On Thu, Dec 22, 2011 at 11:46 AM, Jeff Davis <pgsql(at)j-davis(dot)com> wrote:

> A few comments:
>
> * In range_gist_picksplit, it would be nice to have a little bit more
> intuitive description of what's going on with the nonEmptyCount and
> nonInfCount numbers. For instance, it appears to depend on the fact that
> a range must either be in nonEmptyCount or in nonInfCount. Also, can you
> describe the reason you're multiplying by two and taking the absolute
> value? It seems to work, but I am missing the intuition behind those
> operations.
>
total_count - 2*nonEmptyCount = (total_count - nonEmptyCount) -
nonEmptyCount = emptyCount - nonEmptyCount
So, it's really not evident. I've simplified it.

> * The penalty function is fairly hard to read still. At a high level, I
> think we're trying to accomplish a few things (in order from most to
> least important):
> - Keep normal ranges separate.
> - Avoid broadening the class of the original predicate (e.g. turning
> single-infinite into double-infinite).
> - Avoid broadening (as determined by subtype_diff) the original
> predicate.
> - Favor adding ranges to narrower original predicates.
>
> Do you agree?
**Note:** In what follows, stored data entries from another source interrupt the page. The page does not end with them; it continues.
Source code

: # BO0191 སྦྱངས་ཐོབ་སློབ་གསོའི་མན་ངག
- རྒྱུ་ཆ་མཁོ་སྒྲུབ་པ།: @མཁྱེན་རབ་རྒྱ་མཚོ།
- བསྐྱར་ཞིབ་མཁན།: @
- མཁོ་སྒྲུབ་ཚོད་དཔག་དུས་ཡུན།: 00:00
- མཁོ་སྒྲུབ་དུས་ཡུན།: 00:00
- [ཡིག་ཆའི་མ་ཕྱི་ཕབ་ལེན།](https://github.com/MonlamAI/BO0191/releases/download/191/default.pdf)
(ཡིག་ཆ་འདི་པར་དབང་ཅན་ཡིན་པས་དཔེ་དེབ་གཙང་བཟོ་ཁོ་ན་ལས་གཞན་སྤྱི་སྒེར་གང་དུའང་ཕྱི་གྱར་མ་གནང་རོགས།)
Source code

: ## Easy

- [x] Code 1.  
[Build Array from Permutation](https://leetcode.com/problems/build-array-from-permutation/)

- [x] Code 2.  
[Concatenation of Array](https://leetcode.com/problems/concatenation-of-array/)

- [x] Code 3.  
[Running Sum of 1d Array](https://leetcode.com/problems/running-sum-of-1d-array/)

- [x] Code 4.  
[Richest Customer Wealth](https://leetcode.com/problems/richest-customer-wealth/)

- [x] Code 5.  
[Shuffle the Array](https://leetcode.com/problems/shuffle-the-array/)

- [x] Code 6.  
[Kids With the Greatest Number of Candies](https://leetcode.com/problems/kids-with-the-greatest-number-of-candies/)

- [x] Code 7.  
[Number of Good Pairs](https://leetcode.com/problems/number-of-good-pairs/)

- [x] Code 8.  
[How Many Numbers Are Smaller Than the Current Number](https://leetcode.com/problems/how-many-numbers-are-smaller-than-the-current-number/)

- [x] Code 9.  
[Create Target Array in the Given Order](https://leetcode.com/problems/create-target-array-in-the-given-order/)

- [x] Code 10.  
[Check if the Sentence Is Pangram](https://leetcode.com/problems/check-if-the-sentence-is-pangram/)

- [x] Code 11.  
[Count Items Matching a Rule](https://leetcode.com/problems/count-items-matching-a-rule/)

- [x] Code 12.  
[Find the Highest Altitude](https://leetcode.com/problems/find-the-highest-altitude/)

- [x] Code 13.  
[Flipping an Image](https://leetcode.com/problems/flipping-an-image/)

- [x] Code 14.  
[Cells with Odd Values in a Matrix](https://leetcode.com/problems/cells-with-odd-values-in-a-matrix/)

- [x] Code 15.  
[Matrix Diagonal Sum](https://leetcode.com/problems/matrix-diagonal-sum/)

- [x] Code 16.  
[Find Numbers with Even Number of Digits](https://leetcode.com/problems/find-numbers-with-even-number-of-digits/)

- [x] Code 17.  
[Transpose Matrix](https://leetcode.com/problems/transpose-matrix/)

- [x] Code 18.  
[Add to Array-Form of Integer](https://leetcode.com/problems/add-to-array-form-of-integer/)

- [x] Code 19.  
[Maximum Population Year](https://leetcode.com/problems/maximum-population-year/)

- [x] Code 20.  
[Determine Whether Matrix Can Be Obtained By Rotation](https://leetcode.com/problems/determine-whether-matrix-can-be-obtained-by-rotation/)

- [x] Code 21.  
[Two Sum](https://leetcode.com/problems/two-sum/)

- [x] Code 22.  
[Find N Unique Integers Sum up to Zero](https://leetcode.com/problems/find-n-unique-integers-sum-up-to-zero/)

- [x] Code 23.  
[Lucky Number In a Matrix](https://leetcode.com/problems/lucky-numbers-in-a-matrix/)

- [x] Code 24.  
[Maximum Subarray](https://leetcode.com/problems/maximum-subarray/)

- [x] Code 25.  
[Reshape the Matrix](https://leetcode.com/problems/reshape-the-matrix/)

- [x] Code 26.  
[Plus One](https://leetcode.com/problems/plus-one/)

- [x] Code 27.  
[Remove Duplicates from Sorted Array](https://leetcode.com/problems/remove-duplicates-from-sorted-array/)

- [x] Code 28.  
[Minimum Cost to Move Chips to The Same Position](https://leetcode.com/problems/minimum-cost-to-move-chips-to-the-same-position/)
If so, perhaps we can attack those more directly and it
> might be a little more readable.
>
> Additionally, the arbitrary numbers might become a problem. Can we
> choose better constants there? They would still be arbitrary when
> compared with real numbers derived from subtype_diff, but maybe we can
> still do better than what's there.
>
I've changes some comments and add constants for penalty values.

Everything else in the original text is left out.